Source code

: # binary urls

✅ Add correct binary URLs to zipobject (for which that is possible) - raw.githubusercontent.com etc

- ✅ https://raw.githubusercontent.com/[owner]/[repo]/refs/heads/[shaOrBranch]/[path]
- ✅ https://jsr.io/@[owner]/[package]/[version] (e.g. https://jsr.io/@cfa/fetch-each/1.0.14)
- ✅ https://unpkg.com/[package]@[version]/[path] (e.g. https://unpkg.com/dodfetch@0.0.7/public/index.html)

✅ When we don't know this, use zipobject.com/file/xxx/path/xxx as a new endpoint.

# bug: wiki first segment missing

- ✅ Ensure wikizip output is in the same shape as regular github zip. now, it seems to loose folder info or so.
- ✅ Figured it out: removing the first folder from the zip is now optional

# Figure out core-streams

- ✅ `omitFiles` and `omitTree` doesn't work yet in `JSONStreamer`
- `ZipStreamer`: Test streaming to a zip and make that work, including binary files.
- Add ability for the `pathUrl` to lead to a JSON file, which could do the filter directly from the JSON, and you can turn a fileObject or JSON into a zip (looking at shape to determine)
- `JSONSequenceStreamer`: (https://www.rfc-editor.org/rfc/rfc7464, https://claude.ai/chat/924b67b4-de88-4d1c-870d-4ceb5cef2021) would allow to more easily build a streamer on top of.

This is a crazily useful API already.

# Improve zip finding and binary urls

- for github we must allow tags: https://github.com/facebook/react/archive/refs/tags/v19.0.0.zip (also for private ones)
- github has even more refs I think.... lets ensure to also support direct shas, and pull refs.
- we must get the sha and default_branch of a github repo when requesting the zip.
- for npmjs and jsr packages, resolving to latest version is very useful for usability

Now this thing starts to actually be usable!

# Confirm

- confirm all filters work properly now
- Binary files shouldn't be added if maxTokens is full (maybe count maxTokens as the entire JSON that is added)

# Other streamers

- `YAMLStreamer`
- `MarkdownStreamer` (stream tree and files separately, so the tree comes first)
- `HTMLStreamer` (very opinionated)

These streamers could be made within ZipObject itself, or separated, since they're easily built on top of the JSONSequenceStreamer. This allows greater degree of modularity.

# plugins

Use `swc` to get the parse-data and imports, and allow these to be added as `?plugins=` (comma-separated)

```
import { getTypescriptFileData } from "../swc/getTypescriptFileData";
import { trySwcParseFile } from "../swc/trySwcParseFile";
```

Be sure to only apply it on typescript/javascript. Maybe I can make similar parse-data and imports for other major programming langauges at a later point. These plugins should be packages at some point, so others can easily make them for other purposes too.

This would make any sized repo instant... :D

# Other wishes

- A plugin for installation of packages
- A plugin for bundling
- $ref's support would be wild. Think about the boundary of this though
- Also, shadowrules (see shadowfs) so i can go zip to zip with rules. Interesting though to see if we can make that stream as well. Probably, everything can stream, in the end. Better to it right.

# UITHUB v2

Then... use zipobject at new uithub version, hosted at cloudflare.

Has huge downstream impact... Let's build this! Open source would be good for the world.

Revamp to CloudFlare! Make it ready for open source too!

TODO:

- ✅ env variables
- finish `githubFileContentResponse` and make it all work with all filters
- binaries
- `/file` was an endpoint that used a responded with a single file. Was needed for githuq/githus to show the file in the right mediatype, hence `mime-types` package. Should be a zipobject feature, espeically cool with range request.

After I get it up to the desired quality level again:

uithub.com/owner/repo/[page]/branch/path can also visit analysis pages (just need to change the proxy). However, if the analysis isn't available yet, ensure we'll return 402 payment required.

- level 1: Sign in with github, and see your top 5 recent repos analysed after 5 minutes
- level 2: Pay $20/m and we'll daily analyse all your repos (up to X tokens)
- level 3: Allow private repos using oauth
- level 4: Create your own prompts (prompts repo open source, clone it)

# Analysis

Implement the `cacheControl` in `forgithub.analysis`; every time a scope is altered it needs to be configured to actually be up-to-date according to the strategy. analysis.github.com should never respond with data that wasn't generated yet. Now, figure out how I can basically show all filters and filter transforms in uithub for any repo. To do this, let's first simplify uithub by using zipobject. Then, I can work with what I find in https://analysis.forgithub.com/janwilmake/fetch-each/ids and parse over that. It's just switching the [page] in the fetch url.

*****

■ **ACTIVITY**
From the records above, print exactly the lines that run from the line with "- for github" to the line with "# Other wishes", inclusive.

■ **SOLUTION BELOW**
- for github we must allow tags: https://github.com/facebook/react/archive/refs/tags/v19.0.0.zip (also for private ones)
- github has even more refs I think.... lets ensure to also support direct shas, and pull refs.
- we must get the sha and default_branch of a github repo when requesting the zip.
- for npmjs and jsr packages, resolving to latest version is very useful for usability

Now this thing starts to actually be usable!

# Confirm

- confirm all filters work properly now
- Binary files shouldn't be added if maxTokens is full (maybe count maxTokens as the entire JSON that is added)

# Other streamers

- `YAMLStreamer`
- `MarkdownStreamer` (stream tree and files separately, so the tree comes first)
- `HTMLStreamer` (very opinionated)

These streamers could be made within ZipObject itself, or separated, since they're easily built on top of the JSONSequenceStreamer. This allows greater degree of modularity.

# plugins

Use `swc` to get the parse-data and imports, and allow these to be added as `?plugins=` (comma-separated)

```
import { getTypescriptFileData } from "../swc/getTypescriptFileData";
import { trySwcParseFile } from "../swc/trySwcParseFile";
```

Be sure to only apply it on typescript/javascript. Maybe I can make similar parse-data and imports for other major programming langauges at a later point. These plugins should be packages at some point, so others can easily make them for other purposes too.

This would make any sized repo instant... :D

# Other wishes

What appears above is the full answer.